‘’ İnsanların sıkışan elleridir barış, dünyanın masasındaki ekmektir, gülümsemesidir annenin. Budur yalnızca başka bir şey değildir barış…’’ (Egeli şair, Yannis Ritros)


3 Eylül sabahı düşmüştü o fotoğraf karesi vicdanların tam orta yerine… Kavurdu insanım diye atan tüm yürekleri acıyla, kederle…

Adı Aylan Kürdi’ymiş dediler. Öylesine uzanmış yatıyordu, kimsesiz, sessiz ve nefessiz…

Henüz 3 yaşındaymış, savaş denen o acımasız canavarın pençesinde yitip giden binlerce çocuktan geriye kalan acının fotoğrafıymış…

Dalgalar bile isyanda Bodrum’un o seher vaktinde, ipeksi dokunuşlarıyla okşuyorlar Aylan Bebeğin saçlarını, bir an önce uyansın ölüm uykusundan, koşsun, oynasın diyerek o gurbet sahilinde…

Ali Hoca Burnu kumsalı bile utanç içinde... Ama bu bir rüya değil ki, gerçeğin ta kendisi. Aslında insanlığın da öldüğünün anıdır o fotoğraf karesi…

Gazeteler, televizyonlar, dünya basını, haber ajansları hepsi ayakta, tamamında aynı manşet haber, Aylan Bebeğin o masum bedeni. Sosyal medyayı da kaplamış aynı haber, aynı fotoğraf karesi.

Sızlıyor hala insan kalabilmiş milyonların yüreği. Aslında Aylan Bebeği değil, tüm Avrupa’nın da öldüğünü anlatıyordu o manşetlerin haberi…

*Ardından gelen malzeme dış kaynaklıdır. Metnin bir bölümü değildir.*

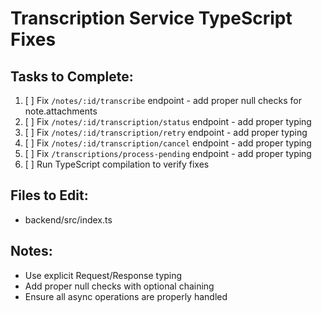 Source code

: # Transcription Service TypeScript Fixes

## Tasks to Complete:

1. [ ] Fix `/notes/:id/transcribe` endpoint - add proper null checks for note.attachments
2. [ ] Fix `/notes/:id/transcription/status` endpoint - add proper typing
3. [ ] Fix `/notes/:id/transcription/retry` endpoint - add proper typing  
4. [ ] Fix `/notes/:id/transcription/cancel` endpoint - add proper typing
5. [ ] Fix `/transcriptions/process-pending` endpoint - add proper typing
6. [ ] Run TypeScript compilation to verify fixes

## Files to Edit:
- backend/src/index.ts

## Notes:
- Use explicit Request/Response typing
- Add proper null checks with optional chaining
- Ensure all async operations are properly handled
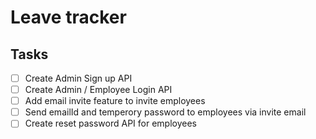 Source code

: # Leave tracker

## Tasks

- [ ] Create Admin Sign up API <br />
- [ ] Create Admin / Employee Login API <br />
- [ ] Add email invite feature to invite employees <br />
- [ ] Send emailId and temperory password to employees via invite email <br />
- [ ] Create reset password API for employees <br />

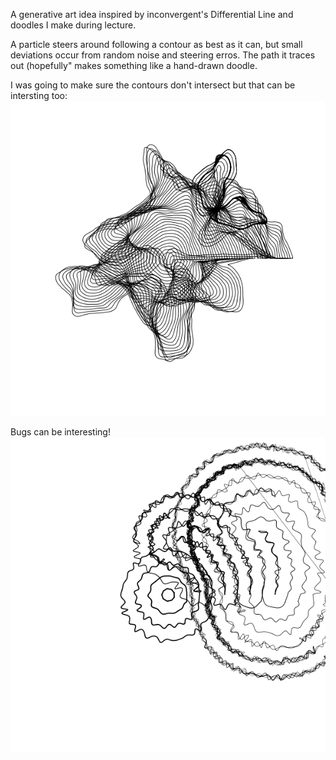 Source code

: A generative art idea inspired by inconvergent's Differential Line and doodles I make during lecture.

A particle steers around following a contour as best as it can, but small deviations occur from random noise and steering erros. The path it traces out (hopefully" makes something like a hand-drawn doodle.

I was going to make sure the contours don't intersect but that can be intersting too:
![intersections](example/nice.png)

Bugs can be interesting!
![its a feature!](example/bug.png) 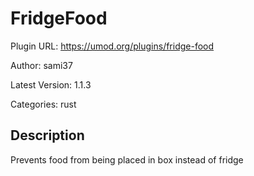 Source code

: # FridgeFood

Plugin URL: https://umod.org/plugins/fridge-food

Author: sami37

Latest Version: 1.1.3

Categories: rust

## Description

Prevents food from being placed in box instead of fridge
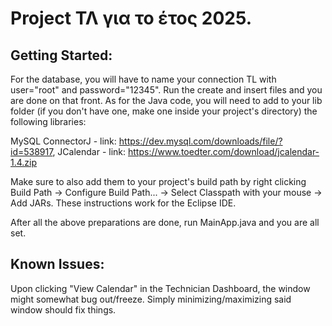 # Project ΤΛ για το έτος 2025.

## Getting Started:
For the database, you will have to name your connection TL with user="root" and password="12345". Run the create and insert files and you are done on that front. As for the Java code, you will need to add to your lib folder (if you don't have one, make one inside your project's directory) the following libraries:

MySQL ConnectorJ - link: https://dev.mysql.com/downloads/file/?id=538917, JCalendar - link: https://www.toedter.com/download/jcalendar-1.4.zip

Make sure to also add them to your project's build path by right clicking Build Path -> Configure Build Path... -> Select Classpath with your mouse -> Add JARs. These instructions work for the Eclipse IDE. 

After all the above preparations are done, run MainApp.java and you are all set.


## Known Issues:
Upon clicking "View Calendar" in the Technician Dashboard, the window might somewhat bug out/freeze. Simply minimizing/maximizing said window should fix things.
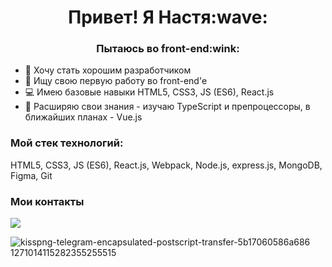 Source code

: <h1 align="center">Привет! Я Настя:wave:</h1>
<h3 align="center">Пытаюсь во front-end:wink:</h3>

- :owl: Хочу стать хорошим разработчиком
- :hatched_chick: Ищу свою первую работу во front-end'e
- :computer: Имею базовые навыки HTML5, CSS3, JS (ES6), React.js
- :book: Расширяю свои знания - изучаю TypeScript и препроцессоры, в ближайших планах - Vue.js


### Мой стек технологий:
HTML5, CSS3, JS (ES6), React.js, Webpack, Node.js, express.js, MongoDB, Figma, Git

### Мои контакты
<a href="https://t.me/anapanana"><img src="![kisspng-telegram-encapsulated-postscript-transfer-5b17060586a686 1271014115282355255515](https://user-images.githubusercontent.com/79666895/222642218-c41d547e-8193-4a10-8f14-71353d750821.png)
"/></a>

![kisspng-telegram-encapsulated-postscript-transfer-5b17060586a686 1271014115282355255515](https://user-images.githubusercontent.com/79666895/222642218-c41d547e-8193-4a10-8f14-71353d750821.png)
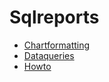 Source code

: # Sqlreports

* [Chartformatting](./chartformatting.md)
* [Dataqueries](./dataqueries.md)
* [Howto](./howto.md)

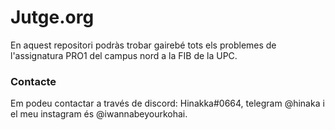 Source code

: # Jutge.org
En aquest repositori podràs trobar gairebé tots els problemes de l'assignatura PRO1 del campus nord a la FIB de la UPC.
### Contacte
Em podeu contactar a través de discord: Hinakka#0664, telegram @hinaka i el meu instagram és @iwannabeyourkohai.
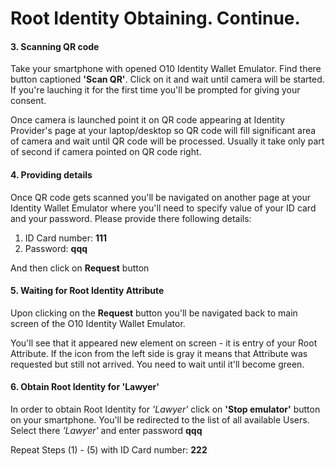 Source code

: ﻿# Root Identity Obtaining. Continue.

#### 3. Scanning QR code

Take your smartphone with opened O10 Identity Wallet Emulator. 
Find there button captioned **'Scan QR'**.
Click on it and wait until camera will be started. 
If you're lauching it for the first time you'll be prompted for giving your consent.

Once camera is launched point it on QR code appearing at Identity Provider's page at your laptop/desktop so QR code will fill significant area of camera and wait until QR code will be processed. 
Usually it take only part of second if camera pointed on QR code right.

#### 4. Providing details

Once QR code gets scanned you'll be navigated on another page at your Identity Wallet Emulator where you'll need to specify value of your ID card and your password.
Please provide there following details:

  1. ID Card number: **111**
  2. Password: **qqq**

And then click on **Request** button

#### 5. Waiting for Root Identity Attribute

Upon clicking on the **Request** button you'll be navigated back to main screen of the O10 Identity Wallet Emulator.

You'll see that it appeared new element on screen - it is entry of your Root Attribute. 
If the icon from the left side is gray it means that Attribute was requested but still not arrived.
You need to wait until it'll become green.

#### 6. Obtain Root Identity for 'Lawyer'
In order to obtain Root Identity for *'Lawyer'* click on **'Stop emulator'** button on your smartphone.
You'll be redirected to the list of all available Users. Select there *'Lawyer'* and enter password **qqq**

Repeat Steps (1) - (5) with ID Card number: **222** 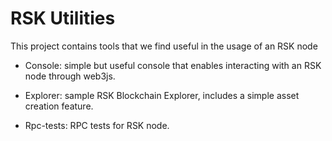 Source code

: # RSK Utilities
This project contains tools that we find useful in the usage of an RSK node

* Console: simple but useful console that enables interacting with an RSK node through web3js.

* Explorer: sample RSK Blockchain Explorer, includes a simple asset creation feature.

* Rpc-tests: RPC tests for RSK node.

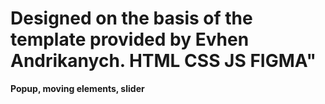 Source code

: # Designed on the basis of the template provided by Evhen Andrikanych. HTML CSS JS FIGMA"<br>

**Popup, moving elements, slider**
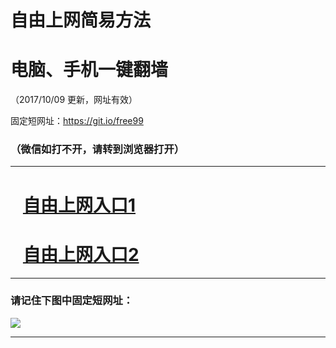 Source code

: ﻿# 自由上网简易方法

# 电脑、手机一键翻墙

（2017/10/09 更新，网址有效）

固定短网址：https://git.io/free99

### （微信如打不开，请转到浏览器打开）


***





# &nbsp;&nbsp; <a href="http://ft23697584.fwq-tz-1001.info/fwqtz01.html?t=10090013150 " target="_blank">自由上网入口1</a>
# &nbsp;&nbsp; <a href="http://ft500621606.fwq-tz-1002.info/fwqtz02.html?t=10090015570 " target="_blank">自由上网入口2</a>
***

### 请记住下图中固定短网址：

<img src="https://s3-us-west-2.amazonaws.com/fwq-1001/yjfq-20170905okok.png" /> 


***

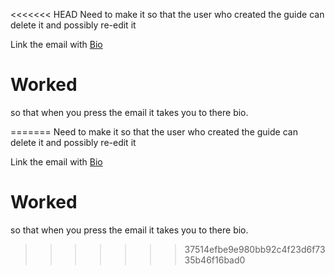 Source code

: <<<<<<< HEAD
Need to make it so that the user who created the guide can delete it and possibly re-edit it


Link the email with 
<a href="#" class="blue-text text-darken-4 modal-trigger" data-target="modal-bio">Bio</a>
  <div id="modal-bio" class="modal">
    <div class="modal-content">
      <h1> Worked </h1>
    </div>
  </div>

so that when you press the email it takes you to there bio.



=======
Need to make it so that the user who created the guide can delete it and possibly re-edit it


Link the email with 
<a href="#" class="blue-text text-darken-4 modal-trigger" data-target="modal-bio">Bio</a>
  <div id="modal-bio" class="modal">
    <div class="modal-content">
      <h1> Worked </h1>
    </div>
  </div>

so that when you press the email it takes you to there bio.



>>>>>>> 37514efbe9e980bb92c4f23d6f7335b46f16bad0

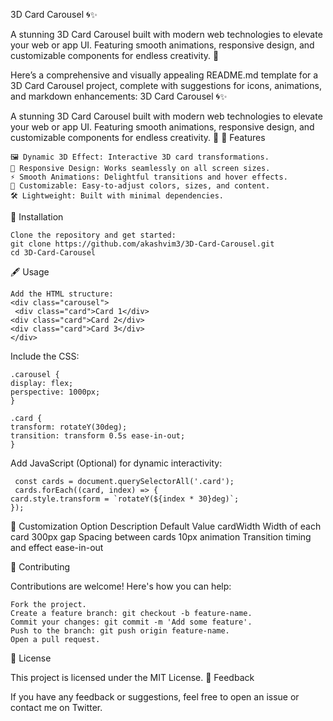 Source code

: 3D Card Carousel 🌀✨

A stunning 3D Card Carousel built with modern web technologies to elevate your web or app UI. Featuring smooth animations, responsive design, and customizable components for endless creativity. 🚀

Here’s a comprehensive and visually appealing README.md template for a 3D Card Carousel project, complete with suggestions for icons, animations, and markdown enhancements:
3D Card Carousel 🌀✨

A stunning 3D Card Carousel built with modern web technologies to elevate your web or app UI. Featuring smooth animations, responsive design, and customizable components for endless creativity. 🚀
🌟 Features

    🖼️ Dynamic 3D Effect: Interactive 3D card transformations.
    📱 Responsive Design: Works seamlessly on all screen sizes.
    ⚡ Smooth Animations: Delightful transitions and hover effects.
    🎨 Customizable: Easy-to-adjust colors, sizes, and content.
    🛠️ Lightweight: Built with minimal dependencies.

  🔧 Installation

    Clone the repository and get started:
    git clone https://github.com/akashvim3/3D-Card-Carousel.git
    cd 3D-Card-Carousel

🖋️ Usage

    Add the HTML structure:
    <div class="carousel">
     <div class="card">Card 1</div>
    <div class="card">Card 2</div>
    <div class="card">Card 3</div>
    </div>
  Include the CSS:

    .carousel {
    display: flex;
    perspective: 1000px;
    }

    .card {
    transform: rotateY(30deg);
    transition: transform 0.5s ease-in-out;
    }  
   Add JavaScript (Optional) for dynamic interactivity:

     const cards = document.querySelectorAll('.card');
     cards.forEach((card, index) => {
    card.style.transform = `rotateY(${index * 30}deg)`;
    });
🎨 Customization
Option	Description	Default Value
cardWidth	Width of each card	300px
gap	Spacing between cards	10px
animation	Transition timing and effect	ease-in-out
  
🤝 Contributing

Contributions are welcome! Here's how you can help:

    Fork the project.
    Create a feature branch: git checkout -b feature-name.
    Commit your changes: git commit -m 'Add some feature'.
    Push to the branch: git push origin feature-name.
    Open a pull request.
📄 License

This project is licensed under the MIT License.
💬 Feedback

If you have any feedback or suggestions, feel free to open an issue or contact me on Twitter.
    
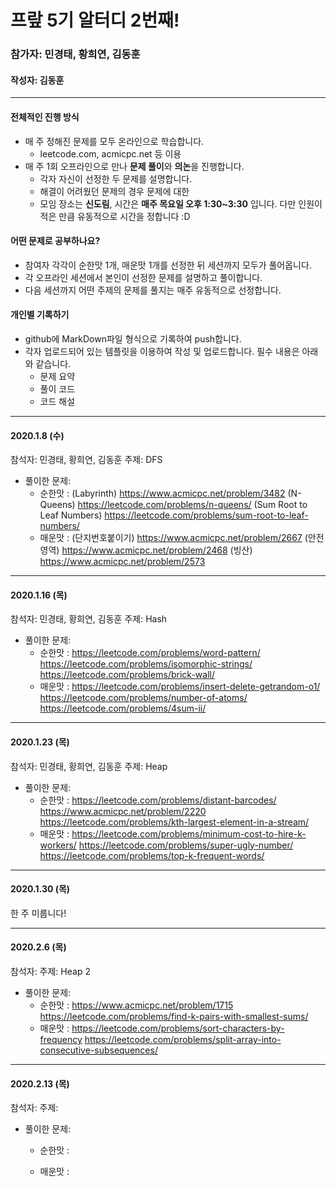 # 프랖 5기 알터디 2번째!

### 참가자: 민경태, 황희연, 김동훈
#### 작성자: 김동훈

---



#### 전체적인 진행 방식

- 매 주 정해진 문제를 모두 온라인으로 학습합니다. 
  - leetcode.com, acmicpc.net 등 이용
- 매 주 1회 오프라인으로 만나 **문제 풀이**와 **의논**을 진행합니다.
  - 각자 자신이 선정한 두 문제를 설명합니다.
  - 해결이 어려웠던 문제의 경우 문제에 대한 
  - 모임 장소는 **신도림**, 시간은 **매주 목요일 오후 1:30~3:30** 입니다.
   다만 인원이 적은 만큼 유동적으로 시간을 정합니다 :D 



#### 어떤 문제로 공부하나요?

- 참여자 각각이 순한맛 1개, 매운맛 1개를 선정한 뒤 세션까지 모두가 풀어옵니다.
- 각 오프라인 세션에서 본인이 선정한 문제를 설명하고 풀이합니다.
- 다음 세션까지 어떤 주제의 문제를 풀지는 매주 유동적으로 선정합니다. 






#### 개인별 기록하기

- github에 MarkDown파일 형식으로 기록하여 push합니다. 
- 각자 업로드되어 있는 템플릿을 이용하여 작성 및 업로드합니다. 필수 내용은 아래와 같습니다. 
  - 문제 요약
  - 풀이 코드
  - 코드 해설




---

#### 2020.1.8 (수)

참석자: 민경태, 황희연, 김동훈
주제: DFS
- 풀이한 문제:
  - 순한맛 : 
(Labyrinth) https://www.acmicpc.net/problem/3482
(N-Queens) https://leetcode.com/problems/n-queens/
(Sum Root to Leaf Numbers) https://leetcode.com/problems/sum-root-to-leaf-numbers/
  - 매운맛 : 
(단지번호붙이기) https://www.acmicpc.net/problem/2667
(안전영역) https://www.acmicpc.net/problem/2468
(빙산) https://www.acmicpc.net/problem/2573

---

#### 2020.1.16 (목)

참석자: 민경태, 황희연, 김동훈
주제: Hash

- 풀이한 문제:
  - 순한맛 :
https://leetcode.com/problems/word-pattern/
https://leetcode.com/problems/isomorphic-strings/
https://leetcode.com/problems/brick-wall/
  - 매운맛 :
 https://leetcode.com/problems/insert-delete-getrandom-o1/
https://leetcode.com/problems/number-of-atoms/
https://leetcode.com/problems/4sum-ii/
---

#### 2020.1.23 (목)

참석자: 민경태, 황희연, 김동훈
주제: Heap
- 풀이한 문제:
  - 순한맛 :
https://leetcode.com/problems/distant-barcodes/
https://www.acmicpc.net/problem/2220
https://leetcode.com/problems/kth-largest-element-in-a-stream/
  - 매운맛 :
https://leetcode.com/problems/minimum-cost-to-hire-k-workers/
https://leetcode.com/problems/super-ugly-number/
https://leetcode.com/problems/top-k-frequent-words/

---

#### 2020.1.30 (목)

한 주 미룹니다! 

---

#### 2020.2.6 (목)

참석자: 
주제: Heap 2

- 풀이한 문제:
  - 순한맛 :
https://www.acmicpc.net/problem/1715
https://leetcode.com/problems/find-k-pairs-with-smallest-sums/
  - 매운맛 :
https://leetcode.com/problems/sort-characters-by-frequency
https://leetcode.com/problems/split-array-into-consecutive-subsequences/
---

#### 2020.2.13 (목)

참석자: 
주제: 

- 풀이한 문제:
  - 순한맛 :

  - 매운맛 :
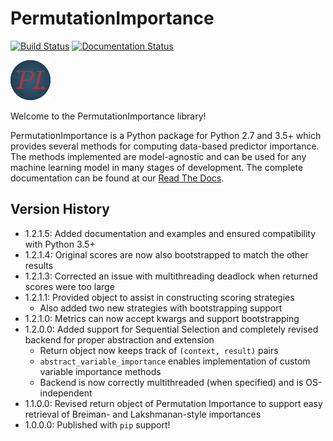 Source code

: # <span class="permutationimportancetitle">PermutationImportance</span>

[![Build Status](https://travis-ci.com/gelijergensen/PermutationImportance.svg?branch=master)](https://travis-ci.com/gelijergensen/PermutationImportance)
[![Documentation Status](https://readthedocs.org/projects/permutationimportance/badge/?version=latest)](https://permutationimportance.readthedocs.io/en/latest/?badge=latest)

![PermutationImportance Logo](docs/images/favicon.png)

<link rel="stylesheet" href="docs/_static/css/stylesheet.css">
Welcome to the <span 
class="permutationimportancetitle">PermutationImportance</span> library!

<span class="permutationimportancetitle">PermutationImportance</span> is a
Python package for Python 2.7 and 3.5+ which provides several methods for
computing data-based predictor importance. The methods implemented are
model-agnostic and can be used for any machine learning model in many stages of
development. The complete documentation can be found at our
[Read The Docs](https://permutationimportance.readthedocs.io/en/latest/).

## Version History

- 1.2.1.5: Added documentation and examples and ensured compatibility with
  Python 3.5+
- 1.2.1.4: Original scores are now also bootstrapped to match the other results
- 1.2.1.3: Corrected an issue with multithreading deadlock when returned scores
  were too large
- 1.2.1.1: Provided object to assist in constructing scoring strategies
  - Also added two new strategies with bootstrapping support
- 1.2.1.0: Metrics can now accept kwargs and support bootstrapping
- 1.2.0.0: Added support for Sequential Selection and completely revised backend
  for proper abstraction and extension
  - Return object now keeps track of `(context, result)` pairs
  - `abstract_variable_importance` enables implementation of custom variable
    importance methods
  - Backend is now correctly multithreaded (when specified) and is
    OS-independent
- 1.1.0.0: Revised return object of Permutation Importance to support easy
  retrieval of Breiman- and Lakshmanan-style importances
- 1.0.0.0: Published with `pip` support!
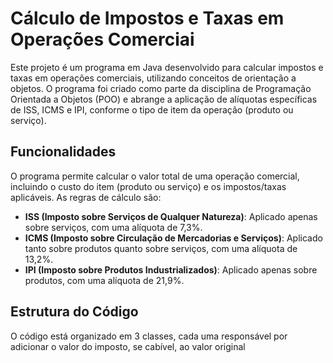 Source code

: # Cálculo de Impostos e Taxas em Operações Comerciai

Este projeto é um programa em Java desenvolvido para calcular impostos e taxas em operações comerciais, utilizando conceitos de orientação a objetos. O programa foi criado como parte da disciplina de Programação Orientada a Objetos (POO) e abrange a aplicação de alíquotas específicas de ISS, ICMS e IPI, conforme o tipo de item da operação (produto ou serviço).

## Funcionalidades

O programa permite calcular o valor total de uma operação comercial, incluindo o custo do item (produto ou serviço) e os impostos/taxas aplicáveis. As regras de cálculo são:

- **ISS (Imposto sobre Serviços de Qualquer Natureza)**: Aplicado apenas sobre serviços, com uma alíquota de 7,3%.
- **ICMS (Imposto sobre Circulação de Mercadorias e Serviços)**: Aplicado tanto sobre produtos quanto sobre serviços, com uma alíquota de 13,2%.
- **IPI (Imposto sobre Produtos Industrializados)**: Aplicado apenas sobre produtos, com uma alíquota de 21,9%.

## Estrutura do Código

O código está organizado em 3 classes, cada uma responsável por adicionar o valor do imposto, se cabível, ao valor original
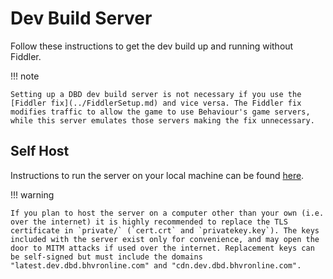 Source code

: # Dev Build Server

Follow these instructions to get the dev build up and running without Fiddler.

!!! note

    Setting up a DBD dev build server is not necessary if you use the [Fiddler fix](../FiddlerSetup.md) and vice versa. The Fiddler fix modifies traffic to allow the game to use Behaviour's game servers, while this server emulates those servers making the fix unnecessary.

## Self Host

Instructions to run the server on your local machine can be found [here](Setup.md).

!!! warning

    If you plan to host the server on a computer other than your own (i.e. over the internet) it is highly recommended to replace the TLS certificate in `private/` (`cert.crt` and `privatekey.key`). The keys included with the server exist only for convenience, and may open the door to MITM attacks if used over the internet. Replacement keys can be self-signed but must include the domains "latest.dev.dbd.bhvronline.com" and "cdn.dev.dbd.bhvronline.com".

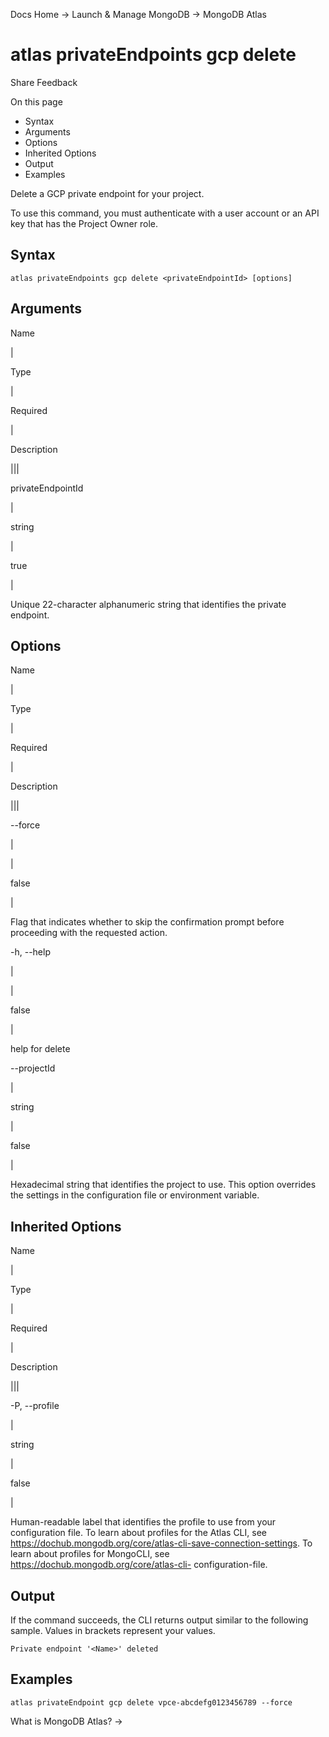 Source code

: Docs Home → Launch & Manage MongoDB → MongoDB Atlas

# atlas privateEndpoints gcp delete

Share Feedback

On this page

  * Syntax
  * Arguments
  * Options
  * Inherited Options
  * Output
  * Examples

Delete a GCP private endpoint for your project.

To use this command, you must authenticate with a user account or an API key
that has the Project Owner role.

## Syntax

    
    
    atlas privateEndpoints gcp delete <privateEndpointId> [options]  
      
  
## Arguments

Name

|

Type

|

Required

|

Description  
  
|||  
  
privateEndpointId

|

string

|

true

|

Unique 22-character alphanumeric string that identifies the private endpoint.  
  
## Options

Name

|

Type

|

Required

|

Description  
  
|||  
  
\--force

|

|

false

|

Flag that indicates whether to skip the confirmation prompt before proceeding
with the requested action.  
  
-h, --help

|

|

false

|

help for delete  
  
\--projectId

|

string

|

false

|

Hexadecimal string that identifies the project to use. This option overrides
the settings in the configuration file or environment variable.  
  
## Inherited Options

Name

|

Type

|

Required

|

Description  
  
|||  
  
-P, --profile

|

string

|

false

|

Human-readable label that identifies the profile to use from your
configuration file. To learn about profiles for the Atlas CLI, see
https://dochub.mongodb.org/core/atlas-cli-save-connection-settings. To learn
about profiles for MongoCLI, see https://dochub.mongodb.org/core/atlas-cli-
configuration-file.  
  
## Output

If the command succeeds, the CLI returns output similar to the following
sample. Values in brackets represent your values.

    
    
    Private endpoint '<Name>' deleted  
      
  
## Examples

    
    
    atlas privateEndpoint gcp delete vpce-abcdefg0123456789 --force  
      
  
What is MongoDB Atlas? →

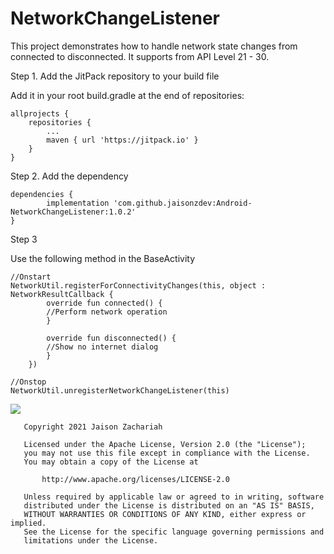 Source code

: # NetworkChangeListener

This project demonstrates how to handle network state changes from connected to disconnected. It supports from API Level 21 - 30.

Step 1. Add the JitPack repository to your build file

Add it in your root build.gradle at the end of repositories:

	allprojects {
		repositories {
			...
			maven { url 'https://jitpack.io' }
		}
	}
  
  Step 2. Add the dependency

	dependencies {
	        implementation 'com.github.jaisonzdev:Android-NetworkChangeListener:1.0.2'
	}

Step 3

Use the following method in the BaseActivity

	//Onstart
	NetworkUtil.registerForConnectivityChanges(this, object : NetworkResultCallback {
		    override fun connected() {
			//Perform network operation 
		    }

		    override fun disconnected() {
			//Show no internet dialog
		    }
		})
		
	//Onstop
	NetworkUtil.unregisterNetworkChangeListener(this)

    
[![](https://jitpack.io/v/JaisonZ1992/Android-NetworkChangeListener.svg)](https://jitpack.io/#JaisonZ1992/Android-NetworkChangeListener)


	   Copyright 2021 Jaison Zachariah

	   Licensed under the Apache License, Version 2.0 (the "License");
	   you may not use this file except in compliance with the License.
	   You may obtain a copy of the License at

	       http://www.apache.org/licenses/LICENSE-2.0

	   Unless required by applicable law or agreed to in writing, software
	   distributed under the License is distributed on an "AS IS" BASIS,
	   WITHOUT WARRANTIES OR CONDITIONS OF ANY KIND, either express or implied.
	   See the License for the specific language governing permissions and
	   limitations under the License.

Dünyayı ayağa kaldıran o görüntü, insanlık tarihine yazılan kara bir leke olarak kalacaktır.

Çünkü gerçekte kıyıya vuran o bebeğin cansız bebeği değil, insanlıktır. Savaşa neden olanların utanç fotoğrafıdır…

Pekiyi o masum tertemiz bebeğin soluğunu kesen kimdir? Sorumluları nerededir? Katilin kimliği nedir?

Bakın yaşadığımız dünyanın son çeyrek asrına! Yakın tarihimizde yaşanan insanlık ayıplarına…

Yugoslavya’dan, Sırbistan’a, Bosna’ya… Afganistan’dan, Irak’a… Iraktan, Libya’ya… İsrail’den Filistin’e, Gazze’ye… Suriye’ye…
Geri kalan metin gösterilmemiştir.